* Exercise details
Each line holding the word "text" must appear in the answer, copied from the entries.

═══ Source records ═══

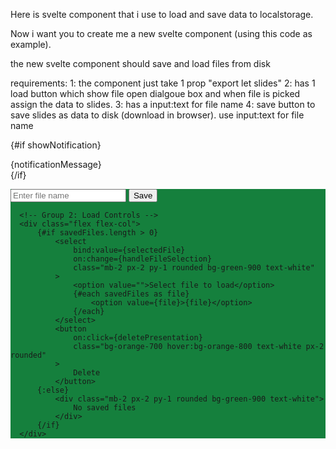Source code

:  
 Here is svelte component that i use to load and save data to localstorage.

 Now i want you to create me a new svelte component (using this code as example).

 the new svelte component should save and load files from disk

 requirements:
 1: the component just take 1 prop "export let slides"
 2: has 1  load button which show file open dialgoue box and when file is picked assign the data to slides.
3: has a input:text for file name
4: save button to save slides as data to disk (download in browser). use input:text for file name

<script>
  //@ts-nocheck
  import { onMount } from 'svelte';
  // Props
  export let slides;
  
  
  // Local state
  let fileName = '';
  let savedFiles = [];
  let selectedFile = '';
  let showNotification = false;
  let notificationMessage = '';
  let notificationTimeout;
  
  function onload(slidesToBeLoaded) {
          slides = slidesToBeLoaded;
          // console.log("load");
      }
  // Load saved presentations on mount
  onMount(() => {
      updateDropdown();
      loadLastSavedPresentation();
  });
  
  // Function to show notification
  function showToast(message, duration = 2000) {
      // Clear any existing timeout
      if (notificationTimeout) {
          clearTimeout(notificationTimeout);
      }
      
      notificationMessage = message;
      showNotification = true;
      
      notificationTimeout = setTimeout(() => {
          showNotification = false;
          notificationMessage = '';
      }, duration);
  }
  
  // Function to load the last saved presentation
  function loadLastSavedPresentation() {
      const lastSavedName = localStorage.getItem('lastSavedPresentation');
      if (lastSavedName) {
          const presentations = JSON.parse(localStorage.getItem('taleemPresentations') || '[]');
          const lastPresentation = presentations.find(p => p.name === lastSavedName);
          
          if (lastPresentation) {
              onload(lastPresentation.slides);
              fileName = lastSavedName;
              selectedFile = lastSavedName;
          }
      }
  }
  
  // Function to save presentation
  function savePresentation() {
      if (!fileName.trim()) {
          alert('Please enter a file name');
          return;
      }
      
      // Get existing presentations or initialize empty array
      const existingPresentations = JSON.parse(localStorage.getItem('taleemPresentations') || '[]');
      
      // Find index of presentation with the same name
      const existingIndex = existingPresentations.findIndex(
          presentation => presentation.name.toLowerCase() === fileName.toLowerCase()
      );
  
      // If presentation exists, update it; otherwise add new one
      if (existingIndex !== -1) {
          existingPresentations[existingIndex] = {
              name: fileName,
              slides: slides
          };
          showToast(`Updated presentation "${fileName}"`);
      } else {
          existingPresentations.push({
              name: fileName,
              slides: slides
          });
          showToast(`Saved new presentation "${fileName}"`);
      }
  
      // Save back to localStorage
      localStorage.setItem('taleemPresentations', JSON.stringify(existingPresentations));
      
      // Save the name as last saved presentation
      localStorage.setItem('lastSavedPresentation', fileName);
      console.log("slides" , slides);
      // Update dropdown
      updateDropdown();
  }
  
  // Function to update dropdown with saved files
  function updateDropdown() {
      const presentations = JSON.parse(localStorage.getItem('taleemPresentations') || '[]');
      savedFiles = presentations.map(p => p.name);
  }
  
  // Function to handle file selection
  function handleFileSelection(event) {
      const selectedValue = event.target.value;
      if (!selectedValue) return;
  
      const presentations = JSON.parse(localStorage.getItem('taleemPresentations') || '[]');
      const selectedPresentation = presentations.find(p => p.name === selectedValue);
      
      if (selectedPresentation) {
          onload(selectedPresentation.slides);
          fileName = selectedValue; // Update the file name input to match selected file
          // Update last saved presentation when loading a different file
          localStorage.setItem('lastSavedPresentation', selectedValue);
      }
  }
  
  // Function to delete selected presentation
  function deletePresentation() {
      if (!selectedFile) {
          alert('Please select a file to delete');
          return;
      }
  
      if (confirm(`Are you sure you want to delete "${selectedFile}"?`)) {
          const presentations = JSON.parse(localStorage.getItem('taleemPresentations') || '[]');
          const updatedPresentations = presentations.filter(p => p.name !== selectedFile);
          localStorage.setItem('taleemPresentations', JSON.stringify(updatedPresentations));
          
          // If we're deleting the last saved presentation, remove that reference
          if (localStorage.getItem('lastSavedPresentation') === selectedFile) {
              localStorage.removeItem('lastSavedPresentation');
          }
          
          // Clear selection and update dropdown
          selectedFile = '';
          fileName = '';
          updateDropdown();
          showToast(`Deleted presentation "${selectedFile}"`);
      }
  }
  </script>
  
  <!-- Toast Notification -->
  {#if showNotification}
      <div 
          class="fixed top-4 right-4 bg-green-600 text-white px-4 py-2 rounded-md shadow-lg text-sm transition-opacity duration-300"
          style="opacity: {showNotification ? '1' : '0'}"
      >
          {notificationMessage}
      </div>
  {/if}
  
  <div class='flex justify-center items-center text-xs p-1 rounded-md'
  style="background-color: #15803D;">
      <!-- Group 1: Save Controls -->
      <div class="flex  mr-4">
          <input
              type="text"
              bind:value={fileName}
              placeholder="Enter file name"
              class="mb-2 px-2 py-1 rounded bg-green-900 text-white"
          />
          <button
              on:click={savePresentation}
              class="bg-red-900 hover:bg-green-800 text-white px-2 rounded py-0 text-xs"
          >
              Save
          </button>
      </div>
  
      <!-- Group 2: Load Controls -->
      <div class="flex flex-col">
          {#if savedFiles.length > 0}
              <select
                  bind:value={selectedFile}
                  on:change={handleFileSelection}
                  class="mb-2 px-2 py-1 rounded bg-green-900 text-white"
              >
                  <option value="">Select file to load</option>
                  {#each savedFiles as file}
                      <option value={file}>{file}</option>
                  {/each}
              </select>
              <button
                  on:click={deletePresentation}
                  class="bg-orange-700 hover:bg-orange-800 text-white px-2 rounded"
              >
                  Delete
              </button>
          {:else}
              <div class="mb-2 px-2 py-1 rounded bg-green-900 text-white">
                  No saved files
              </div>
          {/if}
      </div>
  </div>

═══

* Answer for the task
3: has a input:text for file name
4: save button to save slides as data to disk (download in browser). use input:text for file name
          class="fixed top-4 right-4 bg-green-600 text-white px-4 py-2 rounded-md shadow-lg text-sm transition-opacity duration-300"
  <div class='flex justify-center items-center text-xs p-1 rounded-md'
              type="text"
              class="mb-2 px-2 py-1 rounded bg-green-900 text-white"
              class="bg-red-900 hover:bg-green-800 text-white px-2 rounded py-0 text-xs"
                  class="mb-2 px-2 py-1 rounded bg-green-900 text-white"
                  class="bg-orange-700 hover:bg-orange-800 text-white px-2 rounded"
              <div class="mb-2 px-2 py-1 rounded bg-green-900 text-white">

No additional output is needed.